De pronto, la jungla. Imaginemos una ciudad sin semáforos. Un ecosistema de claxons ensordecedores, choques y confusión, donde la anarquía reina en cada intersección, donde las disputas se multiplican y las agresiones son parte del camino. Un lugar donde la razón cede el paso a la fuerza. Sin reglas, la voluntad individual se impone al bien común, y lo que llamamos «civilización» se derrumba. Esta imagen no es una distopía futurista, sino una metáfora de la naturaleza humana en su estado más primitivo: vulnerable, corruptible y deficitaria en límites.
Thomas Hobbes lo entendió con una claridad brutal. Para él, el estado de naturaleza del ser humano no es otra cosa que una guerra de todos contra todos, un campo de batalla donde la única ley es la supervivencia. La solución, según el filósofo inglés, era un Leviatán, un poder supremo que contuviera la tendencia natural al caos. Pero si bien la autoridad puede domar los instintos más bajos, no los erradica. La historia está plagada de tiranos que, en lugar de frenar la corrupción, la institucionalizaron, demostrando que incluso el Leviatán necesita ser vigilado.
El ser humano es un manojo de pulsiones que pugnan por salir, pero la cultura y la civilización imponen barreras, advirtió Sigmund Freud. En El malestar en la cultura, describe este conflicto entre el individuo y la sociedad como una lucha constante donde el deseo debe ser reprimido para que la convivencia sea posible. Sin embargo, esa represión no destruye el impulso, solo lo oculta bajo la superficie, listo para emerger cuando las condiciones lo permitan. Las religiones hacen algo similar cuando imponen mandamientos; se convierten en inhibidores como en tentaciones.

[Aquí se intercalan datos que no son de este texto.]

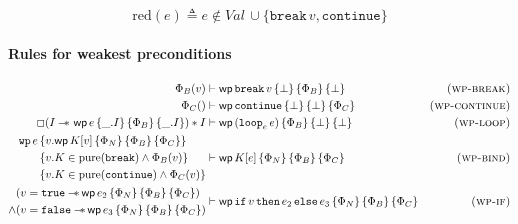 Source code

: \documentclass{article}
\numberwithin{algorithm}{section}
\newcommand{\progspec}[1]{\{ #1 \}}
\newcommand{\true}{\texttt{true}}
\newcommand{\false}{\texttt{false}}
\newcommand{\cloop}[1]{\texttt{loop}_{#1}\,}
\newcommand{\cbreak}{\texttt{break}\,}
\newcommand{\ccontinue}{\texttt{continue}}
\newcommand{\cif}{\texttt{if}\,}
\newcommand{\cthen}{\,\texttt{then}\,}
\newcommand{\celse}{\,\texttt{else}\,}
\newcommand{\pure}[1]{\text{pure}(#1)}
\newcommand{\cred}{\text{red}}
\newcommand{\wand}{-\mkern-8mu*\,}
\newcommand{\wpre}[4]{\textsf{wp}\, #1\, \progspec{#2}\, \progspec{#3}\, \progspec{#4}}
\begin{document}
$$
\cred(e) \triangleq e \notin \textit{Val}\, \cup \{\cbreak v, \ccontinue\}
$$

\paragraph{Rules for weakest preconditions}

$$
\begin{aligned}
    \Phi_B(v) &\vdash \wpre{\cbreak v}{\bot}{\Phi_B}{\bot} & \textsc{(wp-break)} \\
    \Phi_C() &\vdash \wpre{\ccontinue}{\bot}{\bot}{\Phi_C} & \textsc{(wp-continue)} \\
    \Box(I \wand{}\, \wpre{e}{\_. I}{\Phi_B}{\_. I}) * I &\vdash \wpre{(\cloop{e}e)}{\Phi_B}{\bot}{\bot} & \textsc{(wp-loop)} \\
    \begin{aligned}
        \texttt{wp}\,e\,& \progspec{v. \wpre{K[v]}{\Phi_N}{\Phi_B}{\Phi_C}} \\
                        & \progspec{v. K \in \pure{\cbreak\!} \land \Phi_B(v)} \\
                        & \progspec{v. K \in \pure{\ccontinue} \land \Phi_C(v)}
    \end{aligned} &\vdash \wpre{K[e]}{\Phi_N}{\Phi_B}{\Phi_C} & \textsc{(wp-bind)} \\
    \begin{aligned}
        &(v = \true \wand \wpre{e_2}{\Phi_N}{\Phi_B}{\Phi_C}) \\
        \land &(v = \false \wand \wpre{e_3}{\Phi_N}{\Phi_B}{\Phi_C})
    \end{aligned} &\vdash \wpre{\cif v \cthen e_2 \celse e_3}{\Phi_N}{\Phi_B}{\Phi_C} & \textsc{(wp-if)}
\end{aligned}
$$
\end{document}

La «mordida digital» es un recordatorio de que los controles nunca son absolutos. El problema no es solo la falta de vigilancia o la debilidad de las leyes, sino la capacidad del ser humano para adaptarse a nuevas formas de transgresión. Cuando los mecanismos de control son manipulados, se convierten en instrumentos de dominación más que en garantías de justicia. La corrupción no desaparece con la tecnología; simplemente evoluciona. La pregunta que queda flotando es incómoda: ¿hasta qué punto la humanidad necesita ser contenida? Si la historia nos ha enseñado algo es que los controles son necesarios, pero no infalibles. La moral frena los impulsos, pero no la hipocresía; la vigilancia reduce la transgresión, pero no la elimina.
¿Se combate la corrupción con leyes más severas y tecnología poderosa o con una cultura más ética? Con demasiados semáforos, nos paralizamos; sin ellos, el caos es inevitable. El dilema se pinta solo: encontrar el equilibrio entre la libertad y el orden, entre la autonomía y la restricción. ¿Cómo evitar que el control derive en opresión sin dejar espacio a la impunidad?
Quizá la verdadera prueba para una sociedad no esté solo en crear normas, sino en hacerlas innecesarias.